* Collected data entries *
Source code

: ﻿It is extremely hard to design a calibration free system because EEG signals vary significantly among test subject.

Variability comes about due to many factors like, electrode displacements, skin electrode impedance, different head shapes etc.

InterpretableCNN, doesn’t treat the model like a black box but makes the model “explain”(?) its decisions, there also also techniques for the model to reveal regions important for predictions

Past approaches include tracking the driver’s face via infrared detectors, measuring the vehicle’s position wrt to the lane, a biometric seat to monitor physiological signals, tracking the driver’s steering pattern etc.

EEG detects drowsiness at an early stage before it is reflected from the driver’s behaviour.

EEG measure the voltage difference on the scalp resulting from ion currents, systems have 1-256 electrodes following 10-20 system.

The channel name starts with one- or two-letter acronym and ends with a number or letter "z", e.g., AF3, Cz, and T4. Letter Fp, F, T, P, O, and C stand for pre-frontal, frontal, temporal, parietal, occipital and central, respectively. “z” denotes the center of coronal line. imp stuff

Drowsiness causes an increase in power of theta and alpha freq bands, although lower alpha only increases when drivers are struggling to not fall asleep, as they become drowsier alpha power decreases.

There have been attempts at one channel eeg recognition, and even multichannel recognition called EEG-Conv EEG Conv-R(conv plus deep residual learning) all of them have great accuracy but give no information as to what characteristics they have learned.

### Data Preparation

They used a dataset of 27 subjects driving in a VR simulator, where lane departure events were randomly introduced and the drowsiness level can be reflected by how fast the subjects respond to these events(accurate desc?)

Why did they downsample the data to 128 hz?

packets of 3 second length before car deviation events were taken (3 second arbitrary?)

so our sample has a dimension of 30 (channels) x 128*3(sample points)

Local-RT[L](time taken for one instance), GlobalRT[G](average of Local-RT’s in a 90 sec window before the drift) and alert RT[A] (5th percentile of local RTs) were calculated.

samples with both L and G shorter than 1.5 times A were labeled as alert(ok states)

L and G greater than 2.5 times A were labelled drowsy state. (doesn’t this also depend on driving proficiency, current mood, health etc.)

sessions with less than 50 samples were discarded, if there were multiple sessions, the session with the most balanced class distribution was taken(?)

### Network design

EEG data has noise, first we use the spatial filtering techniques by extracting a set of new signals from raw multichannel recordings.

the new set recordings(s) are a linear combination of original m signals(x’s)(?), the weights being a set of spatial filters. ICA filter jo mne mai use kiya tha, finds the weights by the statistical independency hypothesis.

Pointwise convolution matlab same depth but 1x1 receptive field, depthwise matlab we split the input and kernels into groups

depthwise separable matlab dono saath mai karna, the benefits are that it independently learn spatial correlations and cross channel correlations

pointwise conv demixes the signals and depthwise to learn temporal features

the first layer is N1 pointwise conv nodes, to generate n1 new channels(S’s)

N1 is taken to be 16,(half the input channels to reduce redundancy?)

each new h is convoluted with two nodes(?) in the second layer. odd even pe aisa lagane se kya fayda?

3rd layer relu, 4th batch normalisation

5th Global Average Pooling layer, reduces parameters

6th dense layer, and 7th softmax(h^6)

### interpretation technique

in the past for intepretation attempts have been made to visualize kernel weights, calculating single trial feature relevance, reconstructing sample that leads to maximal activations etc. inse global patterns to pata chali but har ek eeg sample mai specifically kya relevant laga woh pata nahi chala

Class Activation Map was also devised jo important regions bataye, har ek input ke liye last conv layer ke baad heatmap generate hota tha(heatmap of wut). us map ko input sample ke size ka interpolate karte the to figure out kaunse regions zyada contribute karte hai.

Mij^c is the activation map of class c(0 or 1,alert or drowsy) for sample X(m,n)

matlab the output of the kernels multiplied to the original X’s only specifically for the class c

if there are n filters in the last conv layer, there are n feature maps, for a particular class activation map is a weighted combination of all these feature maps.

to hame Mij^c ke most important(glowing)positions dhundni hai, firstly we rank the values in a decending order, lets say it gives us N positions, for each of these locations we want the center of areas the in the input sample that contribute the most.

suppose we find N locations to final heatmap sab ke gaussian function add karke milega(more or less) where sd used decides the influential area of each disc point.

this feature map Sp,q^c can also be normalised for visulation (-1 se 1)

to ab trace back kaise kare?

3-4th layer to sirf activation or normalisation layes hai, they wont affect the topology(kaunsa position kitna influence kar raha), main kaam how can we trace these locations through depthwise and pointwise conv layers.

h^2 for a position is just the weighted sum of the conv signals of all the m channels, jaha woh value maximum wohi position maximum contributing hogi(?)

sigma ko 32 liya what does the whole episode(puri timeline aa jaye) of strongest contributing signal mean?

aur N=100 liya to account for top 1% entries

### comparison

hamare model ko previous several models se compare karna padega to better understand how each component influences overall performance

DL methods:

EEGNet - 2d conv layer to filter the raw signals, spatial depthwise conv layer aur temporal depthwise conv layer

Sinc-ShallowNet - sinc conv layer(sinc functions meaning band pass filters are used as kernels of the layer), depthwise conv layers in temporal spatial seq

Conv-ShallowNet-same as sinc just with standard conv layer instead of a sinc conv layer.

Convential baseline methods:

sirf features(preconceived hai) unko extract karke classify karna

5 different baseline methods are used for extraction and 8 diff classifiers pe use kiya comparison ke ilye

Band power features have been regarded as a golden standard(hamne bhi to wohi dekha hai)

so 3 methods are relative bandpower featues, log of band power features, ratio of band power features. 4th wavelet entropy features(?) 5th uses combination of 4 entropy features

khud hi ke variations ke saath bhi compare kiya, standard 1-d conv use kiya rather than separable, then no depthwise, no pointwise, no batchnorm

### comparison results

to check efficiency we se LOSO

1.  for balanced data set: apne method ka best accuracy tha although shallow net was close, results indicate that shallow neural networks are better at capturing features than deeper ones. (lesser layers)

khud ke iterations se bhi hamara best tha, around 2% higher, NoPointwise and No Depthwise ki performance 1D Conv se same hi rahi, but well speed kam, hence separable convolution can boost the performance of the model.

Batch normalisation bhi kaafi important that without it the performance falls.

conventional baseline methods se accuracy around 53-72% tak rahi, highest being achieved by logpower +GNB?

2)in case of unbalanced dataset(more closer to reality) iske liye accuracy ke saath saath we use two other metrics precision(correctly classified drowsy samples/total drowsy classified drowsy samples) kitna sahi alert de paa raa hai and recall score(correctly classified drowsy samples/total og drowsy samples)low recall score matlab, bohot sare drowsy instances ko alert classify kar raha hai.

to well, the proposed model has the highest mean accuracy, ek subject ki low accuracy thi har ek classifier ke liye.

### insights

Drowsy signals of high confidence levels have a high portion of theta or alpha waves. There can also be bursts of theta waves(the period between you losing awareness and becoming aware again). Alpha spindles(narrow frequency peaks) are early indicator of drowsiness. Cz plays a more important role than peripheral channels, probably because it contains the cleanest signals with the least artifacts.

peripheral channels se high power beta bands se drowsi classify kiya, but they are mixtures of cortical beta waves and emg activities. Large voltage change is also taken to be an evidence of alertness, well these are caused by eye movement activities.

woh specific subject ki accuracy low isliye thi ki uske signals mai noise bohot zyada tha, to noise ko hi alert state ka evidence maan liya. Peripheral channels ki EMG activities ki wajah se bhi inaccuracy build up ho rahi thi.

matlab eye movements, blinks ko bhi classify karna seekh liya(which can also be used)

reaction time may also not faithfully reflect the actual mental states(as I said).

* The problem *
Set out exactly the lines from the one bearing "matlab eye movements, blinks" through the end of the data, including both ends and omitting all others.

* Response for this exercise *
matlab eye movements, blinks ko bhi classify karna seekh liya(which can also be used)

reaction time may also not faithfully reflect the actual mental states(as I said).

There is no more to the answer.